(Stored data)
· · · · ·

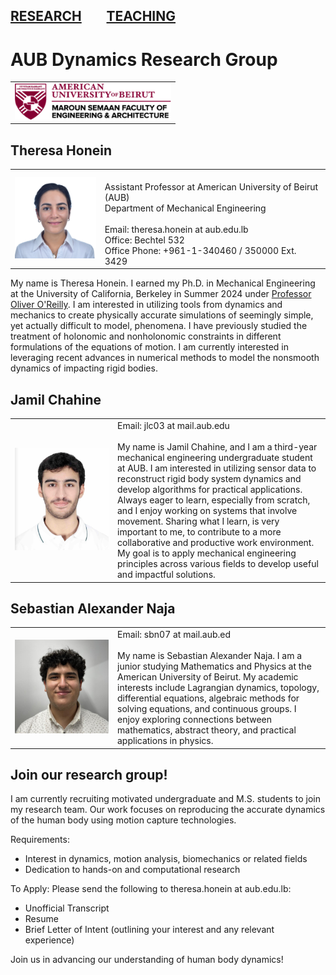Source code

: [RESEARCH](publications)        [TEACHING](teaching.md)
---

# AUB Dynamics Research Group

<table style="border-collapse: collapse; border: none;">
  <tr style="border: none;">
    <td style="border: none;"><img src="MSFEA-logo.png" width="250"></td>
  </tr>
</table>


## Theresa Honein

<table style="border-collapse: collapse; border: none;">
  <tr style="border: none;">
    <td style="border: none;"><img src="headshots/theresahonein31072024.jpg" width="150"></td>
    <td style="border: none;"><br>Assistant Professor at American University of Beirut (AUB)<br>
        Department of Mechanical Engineering<br><br>
        Email: theresa.honein at aub.edu.lb<br>
        Office: Bechtel 532<br>
        Office Phone: +961-1-340460 / 350000  Ext. 3429</td>
  </tr>
</table>

My name is Theresa Honein. I earned my Ph.D. in Mechanical Engineering at the University of California, Berkeley in Summer 2024 under [Professor Oliver O'Reilly](https://me.berkeley.edu/people/oliver-m-oreilly). I am interested in utilizing tools from dynamics and mechanics to create physically accurate simulations of seemingly simple, yet actually difficult to model, phenomena. I have previously studied the treatment of holonomic and nonholonomic constraints in different formulations of the equations of motion. I am currently interested in leveraging recent advances in numerical methods to model the nonsmooth dynamics of impacting rigid bodies.

## Jamil Chahine

<table style="border-collapse: collapse; border: none;">
  <tr style="border: none;">
    <td style="border: none;">
      <div style="width: 150px;">
        <img src="headshots/jamil_chahine.jpg" width="150">
      </div>
    </td>
    <td style="border: none;">
      Email: jlc03 at mail.aub.edu <br><br>
       My name is Jamil Chahine, and I am a third-year mechanical engineering undergraduate student at AUB. I am interested in utilizing sensor data to reconstruct rigid body system dynamics and develop algorithms for practical applications. Always eager to learn, especially from scratch, and I enjoy working on systems that involve movement. Sharing what I learn, is very important to me, to contribute to a more collaborative and productive work environment. My goal is to apply mechanical engineering principles across various fields to develop useful and impactful solutions.
    </td>
  </tr>
</table>

## Sebastian Alexander Naja

<table style="border-collapse: collapse; border: none;">
  <tr style="border: none;">
    <td style="border: none;">
      <div style="width: 150px;">
        <img src="headshots/sebastian_naja.jpeg" width="150">
      </div>
    </td>
    <td style="border: none;">
      Email: sbn07 at mail.aub.ed <br><br>
      My name is Sebastian Alexander Naja. I am a junior studying Mathematics and Physics at the American University of Beirut. My academic interests include Lagrangian dynamics, topology, differential equations, algebraic methods for solving equations, and continuous groups. I enjoy exploring connections between mathematics, abstract theory, and practical applications in physics.
    </td>
  </tr>
</table>



## Join our research group!

I am currently recruiting motivated undergraduate and M.S. students to join my research team. Our work focuses on reproducing the accurate dynamics of the human body using motion capture technologies.

Requirements:

- Interest in dynamics, motion analysis, biomechanics or related fields
- Dedication to hands-on and computational research

To Apply:
Please send the following to theresa.honein at aub.edu.lb:

- Unofficial Transcript
- Resume
- Brief Letter of Intent (outlining your interest and any relevant experience)

Join us in advancing our understanding of human body dynamics!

· · · · ·

• _PROMPT_
Every line above that holds "practical" should be copied out.

• _RESULT OF THIS EXERCISE_
       My name is Jamil Chahine, and I am a third-year mechanical engineering undergraduate student at AUB. I am interested in utilizing sensor data to reconstruct rigid body system dynamics and develop algorithms for practical applications. Always eager to learn, especially from scratch, and I enjoy working on systems that involve movement. Sharing what I learn, is very important to me, to contribute to a more collaborative and productive work environment. My goal is to apply mechanical engineering principles across various fields to develop useful and impactful solutions.
      My name is Sebastian Alexander Naja. I am a junior studying Mathematics and Physics at the American University of Beirut. My academic interests include Lagrangian dynamics, topology, differential equations, algebraic methods for solving equations, and continuous groups. I enjoy exploring connections between mathematics, abstract theory, and practical applications in physics.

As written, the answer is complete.